Here’s a prediction for you: 2013 will be the Year of the Healthcare Data Breach. Just like 2012, 2011, and 2010. Yeah, I’m not going out a limb on this one.
An impressive migration from paper to electronic health records (EHR) is well underway in the U.S., encouraged by billions in federal incentive payments for hospitals and private practices implementing EHR. One of the major features of the federal push is to ensure the privacy and security of records, through compliance with HIPAA Privacy and Security rules and the 2010 HITECH rules on reporting health care data breaches involving over 500 patients.
Since 2010, over 21 million health records have been breached in 495 recorded breaches, according to a study released in December by the Health Information Trust Alliance (HITRUST). The report and an accompanying infographic — and who doesn’t like infographics? — can be found here. Interestingly, 24% of the breaches involved paper records — but those accounted for only 4% of the total records breached. Electronic records may or may not be held more securely than paper, but it is a lot easier for large numbers of records to leak electronically than on paper.
The most likely ways that your medical information is likely to leak is via a laptop or mobile media (e.g., backup tape or portable hard drive or usb drive.) While only 16% of breaches involved mobile media, they accounted for 51% of the total records breached. About a quarter of the breaches involved laptop computers — usually stolen — accounting for 12% of the breached records.
The truly depressing thing about these statistics is that they reflect either carelessly or simply a lack of priority for keeping your medical information confidential. Consider that under the rules if a laptop’s hard drive or mobile media were encrypted, none of these would be considered a data breach. Laptop and mobile media encryption are readily available, and in many cases it just requires checking a box in a backup program or implementing free or low cost encryption one time on a laptop — this can be done before it’s even given to the computer user.

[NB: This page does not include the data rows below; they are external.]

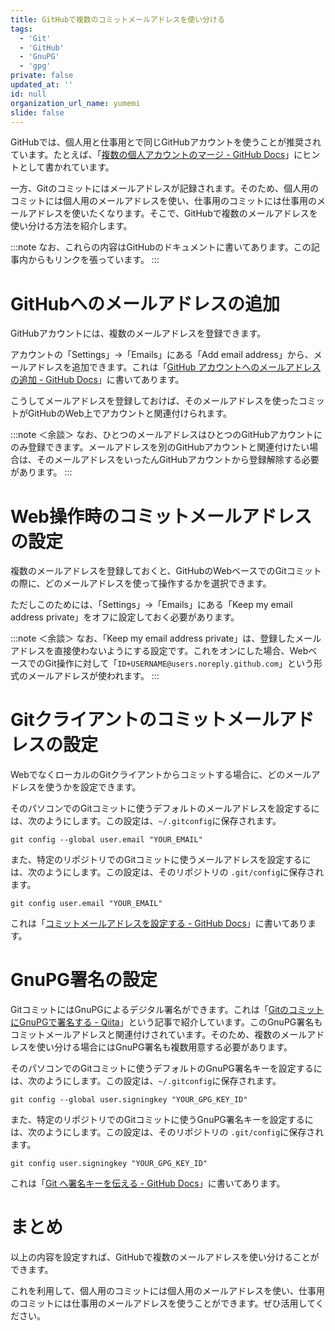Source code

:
 ```yaml
---
title: GitHubで複数のコミットメールアドレスを使い分ける
tags:
  - 'Git'
  - 'GitHub'
  - 'GnuPG'
  - 'gpg'
private: false
updated_at: ''
id: null
organization_url_name: yumemi
slide: false
---
```

GitHubでは、個人用と仕事用とで同じGitHubアカウントを使うことが推奨されています。たとえば、「[複数の個人アカウントのマージ - GitHub Docs](https://docs.github.com/ja/account-and-profile/setting-up-and-managing-your-personal-account-on-github/managing-your-personal-account/merging-multiple-personal-accounts)」にヒントとして書かれています。

一方、Gitのコミットにはメールアドレスが記録されます。そのため、個人用のコミットには個人用のメールアドレスを使い、仕事用のコミットには仕事用のメールアドレスを使いたくなります。そこで、GitHubで複数のメールアドレスを使い分ける方法を紹介します。

:::note
なお、これらの内容はGitHubのドキュメントに書いてあります。この記事内からもリンクを張っています。
:::

# GitHubへのメールアドレスの追加

GitHubアカウントには、複数のメールアドレスを登録できます。

アカウントの「Settings」→「Emails」にある「Add email address」から、メールアドレスを追加できます。これは「[GitHub アカウントへのメールアドレスの追加 - GitHub Docs](https://docs.github.com/ja/account-and-profile/setting-up-and-managing-your-personal-account-on-github/managing-email-preferences/adding-an-email-address-to-your-github-account)」に書いてあります。

こうしてメールアドレスを登録しておけば、そのメールアドレスを使ったコミットがGitHubのWeb上でアカウントと関連付けられます。

:::note
＜余談＞
なお、ひとつのメールアドレスはひとつのGitHubアカウントにのみ登録できます。メールアドレスを別のGitHubアカウントと関連付けたい場合は、そのメールアドレスをいったんGitHubアカウントから登録解除する必要があります。
:::

# Web操作時のコミットメールアドレスの設定

複数のメールアドレスを登録しておくと、GitHubのWebベースでのGitコミットの際に、どのメールアドレスを使って操作するかを選択できます。

ただしこのためには、「Settings」→「Emails」にある「Keep my email address private」をオフに設定しておく必要があります。

:::note
＜余談＞
なお、「Keep my email address private」は、登録したメールアドレスを直接使わないようにする設定です。これをオンにした場合、WebベースでのGit操作に対して「`ID+USERNAME@users.noreply.github.com`」という形式のメールアドレスが使われます。
:::

# Gitクライアントのコミットメールアドレスの設定

WebでなくローカルのGitクライアントからコミットする場合に、どのメールアドレスを使うかを設定できます。

そのパソコンでのGitコミットに使うデフォルトのメールアドレスを設定するには、次のようにします。この設定は、`~/.gitconfig`に保存されます。

```
git config --global user.email "YOUR_EMAIL"
```

また、特定のリポジトリでのGitコミットに使うメールアドレスを設定するには、次のようにします。この設定は、そのリポジトリの `.git/config`に保存されます。

```
git config user.email "YOUR_EMAIL"
```

これは「[コミットメールアドレスを設定する - GitHub Docs](https://docs.github.com/ja/account-and-profile/setting-up-and-managing-your-personal-account-on-github/managing-email-preferences/setting-your-commit-email-address)」に書いてあります。

# GnuPG署名の設定

GitコミットにはGnuPGによるデジタル署名ができます。これは「[GitのコミットにGnuPGで署名する - Qiita](https://qiita.com/usamik26/items/6b816db27b7661611d59)」という記事で紹介しています。このGnuPG署名もコミットメールアドレスと関連付けされています。そのため、複数のメールアドレスを使い分ける場合にはGnuPG署名も複数用意する必要があります。

そのパソコンでのGitコミットに使うデフォルトのGnuPG署名キーを設定するには、次のようにします。この設定は、`~/.gitconfig`に保存されます。

```
git config --global user.signingkey "YOUR_GPG_KEY_ID"
```

また、特定のリポジトリでのGitコミットに使うGnuPG署名キーを設定するには、次のようにします。この設定は、そのリポジトリの `.git/config`に保存されます。

```
git config user.signingkey "YOUR_GPG_KEY_ID"
```

これは「[Git へ署名キーを伝える - GitHub Docs](https://docs.github.com/ja/authentication/managing-commit-signature-verification/telling-git-about-your-signing-key)」に書いてあります。

# まとめ

以上の内容を設定すれば、GitHubで複数のメールアドレスを使い分けることができます。

これを利用して、個人用のコミットには個人用のメールアドレスを使い、仕事用のコミットには仕事用のメールアドレスを使うことができます。ぜひ活用してください。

At the beginning of this month the Los Angeles Times published a story about a husband and wife who expanded their paper medical records labeling business to storing electronic records for Kaiser Permanente in California. About 300,000 hospital records ended up being stored on a hard drive sitting in the Dean’s home. In another incident involving the Deans, the Times reports:
The California Department of Public Health has already determined that Kaiser “failed to safeguard all patients’ medical records” at one Southern California hospital by giving files to Stephan and Liza Dean for about seven months without a contract. The couple’s document storage firm kept those patient records at a warehouse in Indio that they shared with another man’s party rental business and his Ford Mustang until 2010.
The story is worth noting not only because of its amazing details, but also because it shows that lax practices relating to health record security exist in the largest of health care institutions, too.
As far as 2013 is concerned, technology trends bode for things getting worse before they get better. The dramatic increase in mobile devices, especially tablets like the iPad, is creating demand to access your health records from consumer-oriented devices designed with much less emphasis on security than traditional laptops. The other big trend in mobile devices is BYOD — bring your own device — where individual clinicians and employees use their own devices rather than tablets or phones purchased and managed by the medical practice itself.
While many focus on the traditional idea of confidentiality with respect to health records, there are also other elements to be considered. In addition to confidential health information, health records include a variety of information — birth date, social security number, even credit card information — that make them a prime target for identity theft. This, along with potential for financial insurance fraud, easily creates a profit motive for stealing health record information.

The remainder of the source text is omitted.